The analyzed data showed a 5-year overall survival rate of 45.2%, which is on the lower end of survival for HCC, as typical post-resection rates range from 41% to 74%.66 At the same time, the weight of the US registry significantly impacted the pooled mean, as it had the most patients and showed the lowest 5-year overall survival rates. Due to such discrepancies in reported survival rates, socioeconomic reasons and the structure of health care systems must be considered during the comparison. The recurrence rate reported was lower compared to the reported recurrence of up to 70% for all HCCs (68). With most patients presenting with hepatitis and cirrhosis and follow-up information lacking for most patients, it is vital to consider that the true recurrence and survival rates remain concealed and may lay far below currently presented.

Certainty of Evidence

The certainty of evidence within a systematic review or a meta-analysis is contingent on the design and methods of the included studies. It can be greatly affected by each publication and its risk of bias, as well as other factors such as inconsistency, imprecision, and indirectness. Additionally, a bias considerably affecting systematic reviews of rare conditions or interventions is publication bias. Inevitably, certainty in evidence derived from case series and reports will be very low. Nevertheless, inferences from these on rare and underreported conditions can be used for decision-making and is the best evidence on such afflictions to date.
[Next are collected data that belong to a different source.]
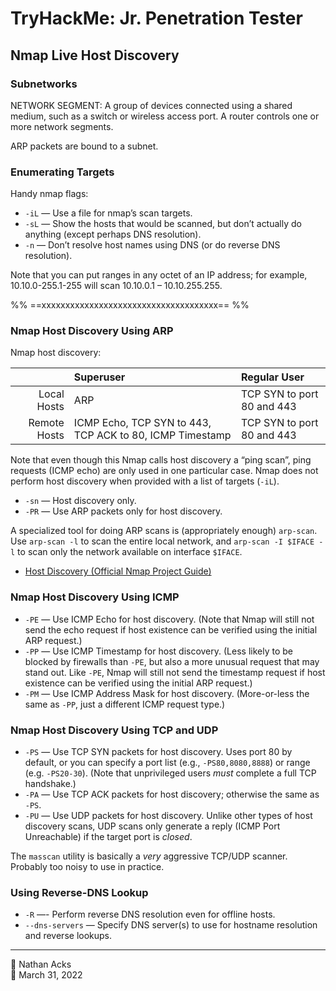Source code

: # TryHackMe: Jr. Penetration Tester

## Nmap Live Host Discovery

### Subnetworks

NETWORK SEGMENT: A group of devices connected using a shared medium, such as a switch or wireless access port. A router controls one or more network segments.

ARP packets are bound to a subnet.

### Enumerating Targets

Handy nmap flags:

* `-iL` — Use a file for nmap’s scan targets.
* `-sL` — Show the hosts that would be scanned, but don’t actually do anything (except perhaps DNS resolution).
* `-n` — Don’t resolve host names using DNS (or do reverse DNS resolution).

Note that you can put ranges in any octet of an IP address; for example, 10.10.0-255.1-255 will scan 10.10.0.1 – 10.10.255.255.

%% ==xxxxxxxxxxxxxxxxxxxxxxxxxxxxxxxxxxxxx== %%

### Nmap Host Discovery Using ARP

Nmap host discovery:

|              | Superuser                                                | Regular User               |
| ------------:|:-------------------------------------------------------- |:-------------------------- |
| Local Hosts  | ARP                                                      | TCP SYN to port 80 and 443 |
| Remote Hosts | ICMP Echo, TCP SYN to 443, TCP ACK to 80, ICMP Timestamp | TCP SYN to port 80 and 443 |

Note that even though this Nmap calls host discovery a “ping scan”, ping requests (ICMP echo) are only used in one particular case. Nmap does not perform host discovery when provided with a list of targets (`-iL`).

* `-sn` — Host discovery only.
* `-PR` — Use ARP packets only for host discovery.

A specialized tool for doing ARP scans is (appropriately enough) `arp-scan`. Use `arp-scan -l` to scan the entire local network, and `arp-scan -I $IFACE -l` to scan only the network available on interface `$IFACE`.

* [Host Discovery (Official Nmap Project Guide)](https://nmap.org/book/man-host-discovery.html)

### Nmap Host Discovery Using ICMP

* `-PE` — Use ICMP Echo for host discovery. (Note that Nmap will still not send the echo request if host existence can be verified using the initial ARP request.)
* `-PP` — Use ICMP Timestamp for host discovery. (Less likely to be blocked by firewalls than `-PE`, but also a more unusual request that may stand out. Like `-PE`, Nmap will still not send the timestamp request if host existence can be verified using the initial ARP request.)
* `-PM` — Use ICMP Address Mask for host discovery. (More-or-less the same as `-PP`, just a different ICMP request type.)

### Nmap Host Discovery Using TCP and UDP

* `-PS` — Use TCP SYN packets for host discovery. Uses port 80 by default, or you can specify a port list (e.g., `-PS80,8080,8888`) or range (e.g. `-PS20-30`). (Note that unprivileged users *must* complete a full TCP handshake.)
* `-PA` — Use TCP ACK packets for host discovery; otherwise the same as `-PS`.
* `-PU` — Use UDP packets for host discovery. Unlike other types of host discovery scans, UDP scans only generate a reply (ICMP Port Unreachable) if the target port is *closed*.

The `masscan` utility is basically a *very* aggressive TCP/UDP scanner. Probably too noisy to use in practice.

### Using Reverse-DNS Lookup

* `-R` —- Perform reverse DNS resolution even for offline hosts.
* `--dns-servers` — Specify DNS server(s) to use for hostname resolution and reverse lookups.

<!--

## Nmap Basic Port Scans

### Introduction

==xxx==

### TCP and UDP Ports

==xxx==

### TCP Flags

==xxx==

### TCP Connect Scan

==xxx==

### TCP SYN Scan

==xxx==

### UDP Scan

==xxx==

### Fine-Tuning Scope and Performance

==xxx==

### Summary

==xxx==

## Nmap Advanced Port Scans

### Introduction

==xxx==

### TCP Null Scan, FIN Scan, and Xmas Scan

==xxx==

### TCP Maimon Scan

==xxx==

### TCP Ack, Windows, and Custom Scan

==xxx==

### Spoofing and Decoys

==xxx==

### Fragmented Packets

==xxx==

### Idle/Zombie Scan

==xxx==

### Getting More Details

==xxx==

### Summary

==xxx==

## Nmap Post Port Scans

### Introduction

==xxx==

### Service Detection

==xxx==

### OS Detection and Traceroute

==xxx==

### Nmap Scripting Engine (NSE)

==xxx==

### Saving the Output

==xxx==

### Summary

==xxx==

-->

- - - -

<span aria-hidden="true">👤</span> Nathan Acks  
<span aria-hidden="true">📅</span> March 31, 2022
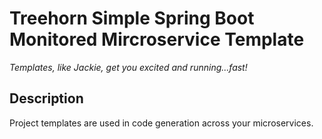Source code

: # Treehorn Simple Spring Boot Monitored Mircroservice Template 

*Templates, like Jackie, get you excited and running...fast!*

## Description

Project templates are used in code generation across your microservices.

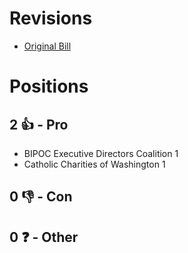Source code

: # Revisions
* [Original Bill](1/)

# Positions
## 2 👍 - Pro
* BIPOC Executive Directors Coalition 1
* Catholic Charities of Washington 1

## 0 👎 - Con

## 0 ❓ - Other
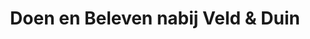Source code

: ---
title: Doen en Beleven nabij Veld & Duin
layout: group
data: doen

insert:
    - banner
    
---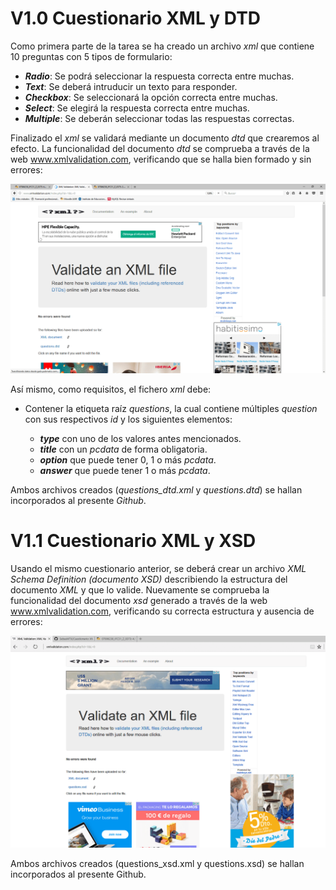 # V1.0 Cuestionario XML y DTD

Como primera parte de la tarea se ha creado un archivo _xml_ que contiene 10 preguntas con 5 tipos de formulario:
  
  * **_Radio_**: Se podrá seleccionar la respuesta correcta entre muchas.
  * **_Text_**: Se deberá intruducir un texto para responder.
  * **_Checkbox_**: Se seleccionará la opción correcta entre muchas.
  * **_Select_**: Se elegirá la respuesta correcta entre muchas.
  * **_Multiple_**: Se deberán seleccionar todas las respuestas correctas.

Finalizado el _xml_ se validará mediante un documento _dtd_ que crearemos al efecto.
La funcionalidad del documento _dtd_ se comprueba a través de la web www.xmlvalidation.com, verificando que se halla bien formado y sin errores:

![imagen HTML](valida_dtd-min.png)  

Así mismo, como requisitos, el fichero _xml_ debe:
  
  * Contener la etiqueta raíz _questions_, la cual contiene múltiples _question_ con sus respectivos _id_ y los siguientes elementos:
  
    * **_type_** con uno de los valores antes mencionados.
    * **_title_** con un _pcdata_ de forma obligatoria.
    * **_option_** que puede tener 0, 1 o más _pcdata_.
    * **_answer_** que puede tener 1 o más _pcdata_.
    
Ambos archivos creados (_questions_dtd.xml_ y _questions.dtd_) se hallan incorporados al presente _Github_.

# V1.1 Cuestionario XML y XSD

Usando el mismo cuestionario anterior, se deberá crear un archivo _XML Schema Definition (documento XSD)_ describiendo la estructura del documento _XML_ y que lo valide.
Nuevamente se comprueba la funcionalidad del documento _xsd_ generado a través de la web www.xmlvalidation.com, verificando su correcta estructura y ausencia de errores:

![imagen HTML](valida_xsd-min.png) 

Ambos archivos creados (questions_xsd.xml y questions.xsd) se hallan incorporados al presente Github.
The methodological quality assessment of included studies was performed using a tool proposed by Murad et al and assessed the domains of selection, ascertainment, causality, and reporting of the included case reports and case series.43 For observational studies, MINORS was additionally used as a risk of bias assessment. Overall, due to the study design and conceptual framework, the quality of evidence is very low.

Conclusion

S-HCC is a rare subtype of HCC that primarily arises in diseased livers with hepatitis or cirrhosis but lacking symptoms. S-HCC can often be misdiagnosed as fibrolamellar carcinoma, cholangiocarcinoma, or hepatic metastasis. Most cases of s-HCC have, perhaps, not been reported yet. Comparatively, low recurrence rate (45.5%), yet poor 5-year survival rate (45.2%) indicate that confounding factors may compromise patient life expectancy. A more comprehensive analysis of complex subtypes of HCC is possible with more reports from various parts of the world, and special emphasis must be placed on long-term outcomes after treatment, and clinical and histological features. Currently, patients with atypical lesions in the liver should be presented at tertiary referral hospitals for interdisciplinary assessment and treatment.